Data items
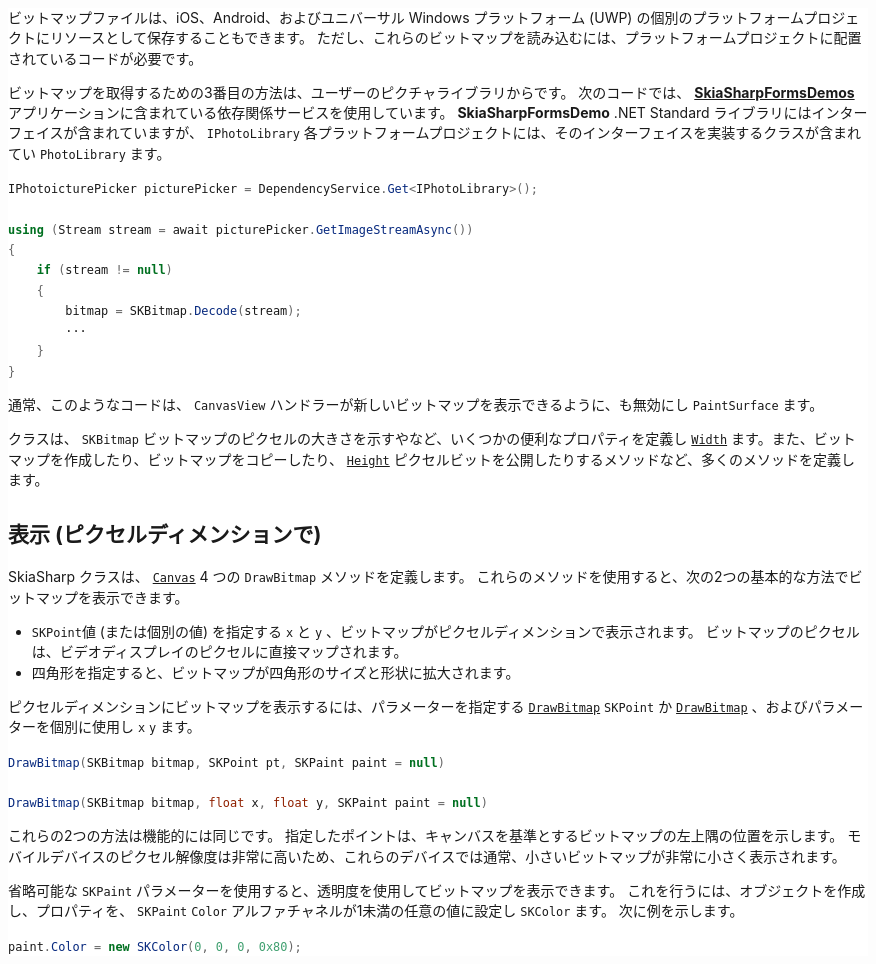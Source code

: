 ビットマップファイルは、iOS、Android、およびユニバーサル Windows プラットフォーム (UWP) の個別のプラットフォームプロジェクトにリソースとして保存することもできます。 ただし、これらのビットマップを読み込むには、プラットフォームプロジェクトに配置されているコードが必要です。

ビットマップを取得するための3番目の方法は、ユーザーのピクチャライブラリからです。 次のコードでは、 **[SkiaSharpFormsDemos](/samples/xamarin/xamarin-forms-samples/skiasharpforms-demos)** アプリケーションに含まれている依存関係サービスを使用しています。 **SkiaSharpFormsDemo** .NET Standard ライブラリにはインターフェイスが含まれていますが、 `IPhotoLibrary` 各プラットフォームプロジェクトには、そのインターフェイスを実装するクラスが含まれてい `PhotoLibrary` ます。

```csharp
IPhotoicturePicker picturePicker = DependencyService.Get<IPhotoLibrary>();

using (Stream stream = await picturePicker.GetImageStreamAsync())
{
    if (stream != null)
    {
        bitmap = SKBitmap.Decode(stream);
        ···
    }
}
```

通常、このようなコードは、 `CanvasView` ハンドラーが新しいビットマップを表示できるように、も無効にし `PaintSurface` ます。

クラスは、 `SKBitmap` ビットマップのピクセルの大きさを示すやなど、いくつかの便利なプロパティを定義し [`Width`](xref:SkiaSharp.SKBitmap.Width) ます。また、ビットマップを作成したり、ビットマップをコピーしたり、 [`Height`](xref:SkiaSharp.SKBitmap.Height) ピクセルビットを公開したりするメソッドなど、多くのメソッドを定義します。 

## <a name="displaying-in-pixel-dimensions"></a>表示 (ピクセルディメンションで)

SkiaSharp クラスは、 [`Canvas`](xref:SkiaSharp.SKCanvas) 4 つの `DrawBitmap` メソッドを定義します。 これらのメソッドを使用すると、次の2つの基本的な方法でビットマップを表示できます。 

- `SKPoint`値 (または個別の値) を指定する `x` と `y` 、ビットマップがピクセルディメンションで表示されます。 ビットマップのピクセルは、ビデオディスプレイのピクセルに直接マップされます。
- 四角形を指定すると、ビットマップが四角形のサイズと形状に拡大されます。 

ピクセルディメンションにビットマップを表示するには、パラメーターを指定する [`DrawBitmap`](xref:SkiaSharp.SKCanvas.DrawBitmap(SkiaSharp.SKBitmap,SkiaSharp.SKPoint,SkiaSharp.SKPaint)) `SKPoint` か [`DrawBitmap`](xref:SkiaSharp.SKCanvas.DrawBitmap(SkiaSharp.SKBitmap,System.Single,System.Single,SkiaSharp.SKPaint)) 、およびパラメーターを個別に使用し `x` `y` ます。

```csharp
DrawBitmap(SKBitmap bitmap, SKPoint pt, SKPaint paint = null)

DrawBitmap(SKBitmap bitmap, float x, float y, SKPaint paint = null)
```

これらの2つの方法は機能的には同じです。 指定したポイントは、キャンバスを基準とするビットマップの左上隅の位置を示します。 モバイルデバイスのピクセル解像度は非常に高いため、これらのデバイスでは通常、小さいビットマップが非常に小さく表示されます。

省略可能な `SKPaint` パラメーターを使用すると、透明度を使用してビットマップを表示できます。 これを行うには、オブジェクトを作成し、プロパティを、 `SKPaint` `Color` アルファチャネルが1未満の任意の値に設定し `SKColor` ます。 次に例を示します。

```csharp
paint.Color = new SKColor(0, 0, 0, 0x80);
```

EXERCISE OBJECTIVE
For each line in the entries that contains the string "xref", make a copy.

ANSWER BOX
クラスは、 `SKBitmap` ビットマップのピクセルの大きさを示すやなど、いくつかの便利なプロパティを定義し [`Width`](xref:SkiaSharp.SKBitmap.Width) ます。また、ビットマップを作成したり、ビットマップをコピーしたり、 [`Height`](xref:SkiaSharp.SKBitmap.Height) ピクセルビットを公開したりするメソッドなど、多くのメソッドを定義します。 
SkiaSharp クラスは、 [`Canvas`](xref:SkiaSharp.SKCanvas) 4 つの `DrawBitmap` メソッドを定義します。 これらのメソッドを使用すると、次の2つの基本的な方法でビットマップを表示できます。 
ピクセルディメンションにビットマップを表示するには、パラメーターを指定する [`DrawBitmap`](xref:SkiaSharp.SKCanvas.DrawBitmap(SkiaSharp.SKBitmap,SkiaSharp.SKPoint,SkiaSharp.SKPaint)) `SKPoint` か [`DrawBitmap`](xref:SkiaSharp.SKCanvas.DrawBitmap(SkiaSharp.SKBitmap,System.Single,System.Single,SkiaSharp.SKPaint)) 、およびパラメーターを個別に使用し `x` `y` ます。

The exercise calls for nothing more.